Just when you thought the marijuana sector was loosing its momentum, Canada became the second country in the world to legalize the drug late last month. And now your favorite beer companies are getting in on the trend.
Last October, the maker of Corona and Modela beers—Constellation Brands (NYSE: STZ)—took a nearly 10% stake in Canada’s largest cannabis company, Canopy Growth Corporation (NYSE: CGC). Together the companies will be developing marijuana-infused beers for the two popular beer brands.
But on June 22, Bloomberg reported that another beer maker may be getting in on the action.
Now that Canada has legalized weed, and as legalization in the U.S. is gaining steam, Molson Coors Brewing (NYSE: TAP) is having talks with several Canadian-based marijuana companies with the intent of collaborating on cannabis-infused beverages.
This should be a good move for Coors as sales of American beers are declining and taking beer-maker stock prices down too. With shipments of beer down 3.5% in the last year, its clear that there just isn’t as much interest in legacy brands like Coors.
But weed-infused offerings could be the spark the company needs to boost sales. According to Charles Taerk, CEO of Faircourt Asset Management in Toronto, the combined medical and recreational marijuana market may be worth as much as $7.7 billion in the next five to seven years in Canada alone, and there are studies that note that sales of cannabis-infused beverages will outdo sales of soft drinks in convenience stores by 2030.
Coors has spent the first half of this year talking with several major marijuana companies—including Aphira Inc. (OTC: APHQF; TSX: APH.TO) and Aurora Cannabis (OTC: ACBFF; TSX: ACB.TO)—about entering the space through a collaboration.
“We have assembled a team in Canada to actively explore the risks and opportunities of entering the cannabis space in that market, where it will be federally legal by this fall,” said CEO Mark Hunter at an investor presentation at the beginning of June.

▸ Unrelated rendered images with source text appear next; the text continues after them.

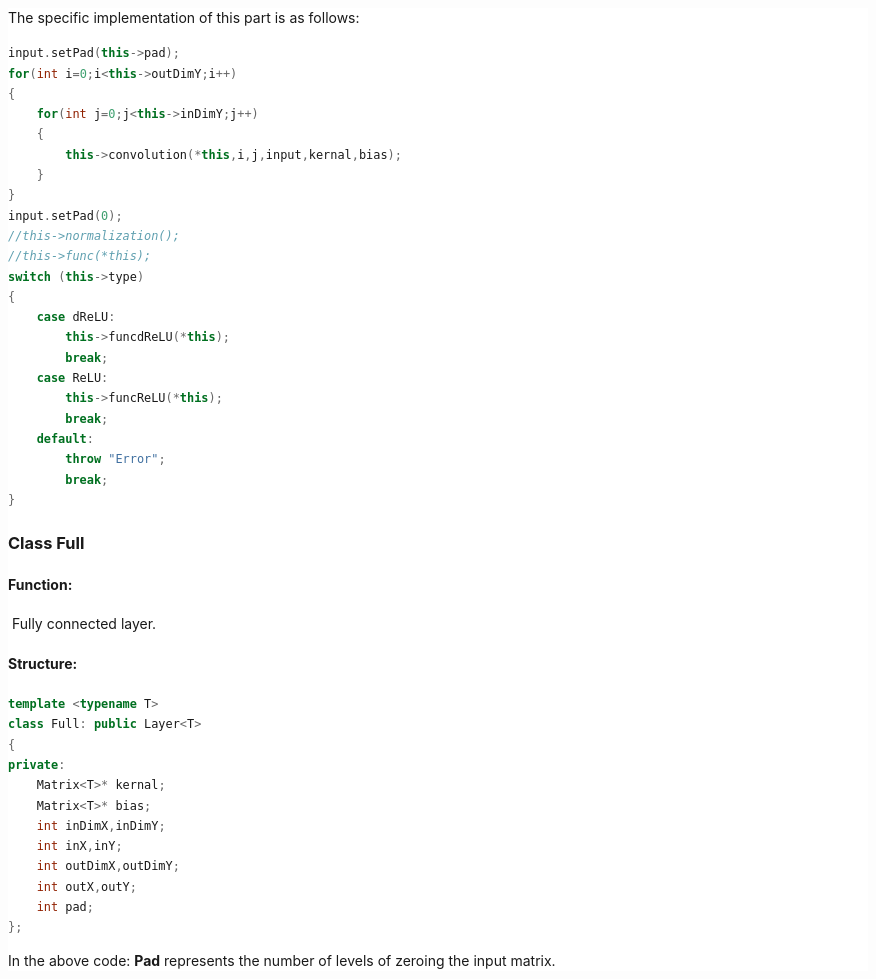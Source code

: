 The specific implementation of this part is as follows:

```c++
input.setPad(this->pad);
for(int i=0;i<this->outDimY;i++)
{
    for(int j=0;j<this->inDimY;j++)
    {
    	this->convolution(*this,i,j,input,kernal,bias);
    }
}
input.setPad(0);
//this->normalization();
//this->func(*this);
switch (this->type)
{
    case dReLU:
    	this->funcdReLU(*this);
    	break;
    case ReLU:
    	this->funcReLU(*this);
    	break;
    default:
        throw "Error";
        break;
}
```

### Class Full

#### Function:

​	Fully connected layer.

#### Structure:

```c++
template <typename T>
class Full: public Layer<T>
{
private:
    Matrix<T>* kernal;
    Matrix<T>* bias;
    int inDimX,inDimY;
    int inX,inY;
    int outDimX,outDimY;
    int outX,outY;
    int pad;
};
```

In the above code: 
**Pad** represents the number of levels of zeroing the input matrix.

As the No. 2 beer seller in both Canada and the U.S., Coors would have significant exposure to the North American marijuana market with a deal. And the most attractive targets for the company will be partners of scale to ensure it has enough supply in the market – which Aphira and Aurora Cannabis can both offer.
Let’s take a look at both companies.
“We’ve said specifically we’re interested in the infused beverage space and we do intend to enter that market.” That’s a statement from Aurora Cannabis’ Chief Corporate Officer Cam Battley, so it’s clear the company is eager to break into the space.
The company is already massive and has grown through at least 14 acquisitions in the last two years as it seeks to “create a preeminent global cannabis company.”
One of its most recent acquisitions was of Anandia Laboratories Inc. for $88 million which gives Aurora exclusive rights to some cannabis genetics, plant breeding, and an R&D laboratory in Vancouver with a separate lab and greenhouse in the works in Comox, British Columbia.
“The strength of Anandia’s expert staff, proprietary assets and know-how will provide Aurora with a very significant advantage in developing new cannabis cultivators,” said Aurora and Anandia in their joint statement.
The company also recently purchased Ontario-based MedReleaf in a deal valued at $2.5 billion. With MedReleaf’s annual production of 140,000 kilograms, Aurora’s anticipated annual yield jumps to 570,000 kilograms, which puts it at a production capacity that rivals Canopy Growth Corp.
Aurora has extensive distribution channels in Canada and internationally and boasts phenomenal revenue growth rates, posting roughly 200% year-over-year growth as demand for medical marijuana has exploded.
Aurora is definitely a marijuana stock that should be on your radar.
Aphria is a low-cost producer of medical marijuana in Canada that is poised to dominate the future recreational marijuana market.
The company produces dry cannabis and cannabis oil that are sold through its wholly licensed subsidiary, Pure Natures Wellness.
Its revenue growth is comparatively lower than Aurora Cannabis and Canopy Growth, but it generates strong profits where its peers struggle to break even. Aphria has even delivered ten consecutive quarters of positive EBITDA due to its low cost of production.
And as the company continues to scale up, it should experience economies of scale which will likely further reduce its production costs giving the company a massive advantage over other cannabis companies.
The stock is down nearly 40% year-to-date, which may be a great buying opportunity for investors should Molson Coors partner with the company.
A partnership between the two would significantly increase Aphria’s profile, and could push the stock price past its January highs – or up nearly 120% from today’s prices.